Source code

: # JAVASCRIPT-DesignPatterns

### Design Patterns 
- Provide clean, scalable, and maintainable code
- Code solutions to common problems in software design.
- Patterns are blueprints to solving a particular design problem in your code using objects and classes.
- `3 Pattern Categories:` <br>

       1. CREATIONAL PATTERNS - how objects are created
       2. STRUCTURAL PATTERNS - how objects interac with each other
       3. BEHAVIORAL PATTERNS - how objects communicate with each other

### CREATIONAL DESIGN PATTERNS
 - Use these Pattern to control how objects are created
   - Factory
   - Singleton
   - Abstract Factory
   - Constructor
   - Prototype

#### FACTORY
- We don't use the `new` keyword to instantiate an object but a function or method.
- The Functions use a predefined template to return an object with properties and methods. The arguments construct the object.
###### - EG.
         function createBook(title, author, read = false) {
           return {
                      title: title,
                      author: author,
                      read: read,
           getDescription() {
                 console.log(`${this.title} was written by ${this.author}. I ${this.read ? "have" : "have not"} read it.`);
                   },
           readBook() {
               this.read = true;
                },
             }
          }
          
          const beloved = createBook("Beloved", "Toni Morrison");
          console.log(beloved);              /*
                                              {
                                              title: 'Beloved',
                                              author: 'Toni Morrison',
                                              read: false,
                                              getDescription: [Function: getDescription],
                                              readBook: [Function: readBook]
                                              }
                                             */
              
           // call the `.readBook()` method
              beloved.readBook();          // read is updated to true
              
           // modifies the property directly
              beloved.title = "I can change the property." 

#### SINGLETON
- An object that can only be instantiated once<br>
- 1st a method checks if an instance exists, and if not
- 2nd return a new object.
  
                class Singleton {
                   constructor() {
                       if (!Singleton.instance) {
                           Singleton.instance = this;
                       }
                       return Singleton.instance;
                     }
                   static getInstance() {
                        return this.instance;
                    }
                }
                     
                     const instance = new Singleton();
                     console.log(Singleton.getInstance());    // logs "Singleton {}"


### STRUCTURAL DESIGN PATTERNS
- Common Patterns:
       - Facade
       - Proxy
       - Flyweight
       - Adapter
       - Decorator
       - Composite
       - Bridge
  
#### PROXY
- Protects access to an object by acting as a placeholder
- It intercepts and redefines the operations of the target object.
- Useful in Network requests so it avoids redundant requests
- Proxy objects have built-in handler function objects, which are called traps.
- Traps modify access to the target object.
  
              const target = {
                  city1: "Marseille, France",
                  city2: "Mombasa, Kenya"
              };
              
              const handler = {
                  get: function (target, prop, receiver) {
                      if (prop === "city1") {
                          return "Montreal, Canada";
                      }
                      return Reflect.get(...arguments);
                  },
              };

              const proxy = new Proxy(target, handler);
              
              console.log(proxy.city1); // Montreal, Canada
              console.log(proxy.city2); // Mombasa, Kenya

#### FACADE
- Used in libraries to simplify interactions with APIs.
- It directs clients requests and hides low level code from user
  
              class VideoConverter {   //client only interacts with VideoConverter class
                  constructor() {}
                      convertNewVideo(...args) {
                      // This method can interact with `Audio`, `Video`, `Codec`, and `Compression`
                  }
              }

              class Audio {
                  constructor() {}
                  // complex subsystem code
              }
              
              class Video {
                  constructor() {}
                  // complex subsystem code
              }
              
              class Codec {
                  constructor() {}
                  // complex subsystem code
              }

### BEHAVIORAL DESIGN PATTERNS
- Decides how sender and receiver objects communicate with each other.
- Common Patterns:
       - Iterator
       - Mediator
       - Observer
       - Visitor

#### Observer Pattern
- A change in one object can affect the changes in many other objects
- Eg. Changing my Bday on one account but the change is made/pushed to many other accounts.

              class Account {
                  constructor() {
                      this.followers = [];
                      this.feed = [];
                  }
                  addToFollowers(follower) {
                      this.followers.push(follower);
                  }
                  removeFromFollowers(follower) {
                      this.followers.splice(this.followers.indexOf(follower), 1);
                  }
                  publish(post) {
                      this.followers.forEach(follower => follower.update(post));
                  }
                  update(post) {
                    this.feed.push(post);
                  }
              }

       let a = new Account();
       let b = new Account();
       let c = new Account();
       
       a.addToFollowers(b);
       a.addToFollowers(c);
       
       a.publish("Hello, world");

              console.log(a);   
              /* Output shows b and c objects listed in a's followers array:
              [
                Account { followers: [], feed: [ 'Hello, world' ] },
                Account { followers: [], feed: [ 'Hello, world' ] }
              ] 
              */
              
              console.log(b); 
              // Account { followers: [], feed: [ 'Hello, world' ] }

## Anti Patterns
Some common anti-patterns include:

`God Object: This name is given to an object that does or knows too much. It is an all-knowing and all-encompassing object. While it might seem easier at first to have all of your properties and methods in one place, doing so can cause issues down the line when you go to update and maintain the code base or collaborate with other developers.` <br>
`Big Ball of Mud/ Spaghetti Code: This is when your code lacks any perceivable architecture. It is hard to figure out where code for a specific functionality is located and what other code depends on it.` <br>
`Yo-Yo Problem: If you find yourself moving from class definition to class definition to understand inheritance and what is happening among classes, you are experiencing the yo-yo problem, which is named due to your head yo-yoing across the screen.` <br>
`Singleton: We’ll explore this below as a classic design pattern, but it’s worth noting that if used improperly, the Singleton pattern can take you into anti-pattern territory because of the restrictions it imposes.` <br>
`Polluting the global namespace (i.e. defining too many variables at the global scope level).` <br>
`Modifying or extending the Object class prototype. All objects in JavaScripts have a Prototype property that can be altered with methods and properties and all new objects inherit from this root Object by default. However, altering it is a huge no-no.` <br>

TO DO
Write out all of the records above exactly as they appear.

EXERCISE RESULT
Source code

: # JAVASCRIPT-DesignPatterns

### Design Patterns 
- Provide clean, scalable, and maintainable code
- Code solutions to common problems in software design.
- Patterns are blueprints to solving a particular design problem in your code using objects and classes.
- `3 Pattern Categories:` <br>

       1. CREATIONAL PATTERNS - how objects are created
       2. STRUCTURAL PATTERNS - how objects interac with each other
       3. BEHAVIORAL PATTERNS - how objects communicate with each other

### CREATIONAL DESIGN PATTERNS
 - Use these Pattern to control how objects are created
   - Factory
   - Singleton
   - Abstract Factory
   - Constructor
   - Prototype

#### FACTORY
- We don't use the `new` keyword to instantiate an object but a function or method.
- The Functions use a predefined template to return an object with properties and methods. The arguments construct the object.
###### - EG.
         function createBook(title, author, read = false) {
           return {
                      title: title,
                      author: author,
                      read: read,
           getDescription() {
                 console.log(`${this.title} was written by ${this.author}. I ${this.read ? "have" : "have not"} read it.`);
                   },
           readBook() {
               this.read = true;
                },
             }
          }
          
          const beloved = createBook("Beloved", "Toni Morrison");
          console.log(beloved);              /*
                                              {
                                              title: 'Beloved',
                                              author: 'Toni Morrison',
                                              read: false,
                                              getDescription: [Function: getDescription],
                                              readBook: [Function: readBook]
                                              }
                                             */
              
           // call the `.readBook()` method
              beloved.readBook();          // read is updated to true
              
           // modifies the property directly
              beloved.title = "I can change the property." 

#### SINGLETON
- An object that can only be instantiated once<br>
- 1st a method checks if an instance exists, and if not
- 2nd return a new object.
  
                class Singleton {
                   constructor() {
                       if (!Singleton.instance) {
                           Singleton.instance = this;
                       }
                       return Singleton.instance;
                     }
                   static getInstance() {
                        return this.instance;
                    }
                }
                     
                     const instance = new Singleton();
                     console.log(Singleton.getInstance());    // logs "Singleton {}"


### STRUCTURAL DESIGN PATTERNS
- Common Patterns:
       - Facade
       - Proxy
       - Flyweight
       - Adapter
       - Decorator
       - Composite
       - Bridge
  
#### PROXY
- Protects access to an object by acting as a placeholder
- It intercepts and redefines the operations of the target object.
- Useful in Network requests so it avoids redundant requests
- Proxy objects have built-in handler function objects, which are called traps.
- Traps modify access to the target object.
  
              const target = {
                  city1: "Marseille, France",
                  city2: "Mombasa, Kenya"
              };
              
              const handler = {
                  get: function (target, prop, receiver) {
                      if (prop === "city1") {
                          return "Montreal, Canada";
                      }
                      return Reflect.get(...arguments);
                  },
              };

              const proxy = new Proxy(target, handler);
              
              console.log(proxy.city1); // Montreal, Canada
              console.log(proxy.city2); // Mombasa, Kenya

#### FACADE
- Used in libraries to simplify interactions with APIs.
- It directs clients requests and hides low level code from user
  
              class VideoConverter {   //client only interacts with VideoConverter class
                  constructor() {}
                      convertNewVideo(...args) {
                      // This method can interact with `Audio`, `Video`, `Codec`, and `Compression`
                  }
              }

              class Audio {
                  constructor() {}
                  // complex subsystem code
              }
              
              class Video {
                  constructor() {}
                  // complex subsystem code
              }
              
              class Codec {
                  constructor() {}
                  // complex subsystem code
              }

### BEHAVIORAL DESIGN PATTERNS
- Decides how sender and receiver objects communicate with each other.
- Common Patterns:
       - Iterator
       - Mediator
       - Observer
       - Visitor

#### Observer Pattern
- A change in one object can affect the changes in many other objects
- Eg. Changing my Bday on one account but the change is made/pushed to many other accounts.

              class Account {
                  constructor() {
                      this.followers = [];
                      this.feed = [];
                  }
                  addToFollowers(follower) {
                      this.followers.push(follower);
                  }
                  removeFromFollowers(follower) {
                      this.followers.splice(this.followers.indexOf(follower), 1);
                  }
                  publish(post) {
                      this.followers.forEach(follower => follower.update(post));
                  }
                  update(post) {
                    this.feed.push(post);
                  }
              }

       let a = new Account();
       let b = new Account();
       let c = new Account();
       
       a.addToFollowers(b);
       a.addToFollowers(c);
       
       a.publish("Hello, world");

              console.log(a);   
              /* Output shows b and c objects listed in a's followers array:
              [
                Account { followers: [], feed: [ 'Hello, world' ] },
                Account { followers: [], feed: [ 'Hello, world' ] }
              ] 
              */
              
              console.log(b); 
              // Account { followers: [], feed: [ 'Hello, world' ] }

## Anti Patterns
Some common anti-patterns include:

`God Object: This name is given to an object that does or knows too much. It is an all-knowing and all-encompassing object. While it might seem easier at first to have all of your properties and methods in one place, doing so can cause issues down the line when you go to update and maintain the code base or collaborate with other developers.` <br>
`Big Ball of Mud/ Spaghetti Code: This is when your code lacks any perceivable architecture. It is hard to figure out where code for a specific functionality is located and what other code depends on it.` <br>
`Yo-Yo Problem: If you find yourself moving from class definition to class definition to understand inheritance and what is happening among classes, you are experiencing the yo-yo problem, which is named due to your head yo-yoing across the screen.` <br>
`Singleton: We’ll explore this below as a classic design pattern, but it’s worth noting that if used improperly, the Singleton pattern can take you into anti-pattern territory because of the restrictions it imposes.` <br>
`Polluting the global namespace (i.e. defining too many variables at the global scope level).` <br>
`Modifying or extending the Object class prototype. All objects in JavaScripts have a Prototype property that can be altered with methods and properties and all new objects inherit from this root Object by default. However, altering it is a huge no-no.` <br>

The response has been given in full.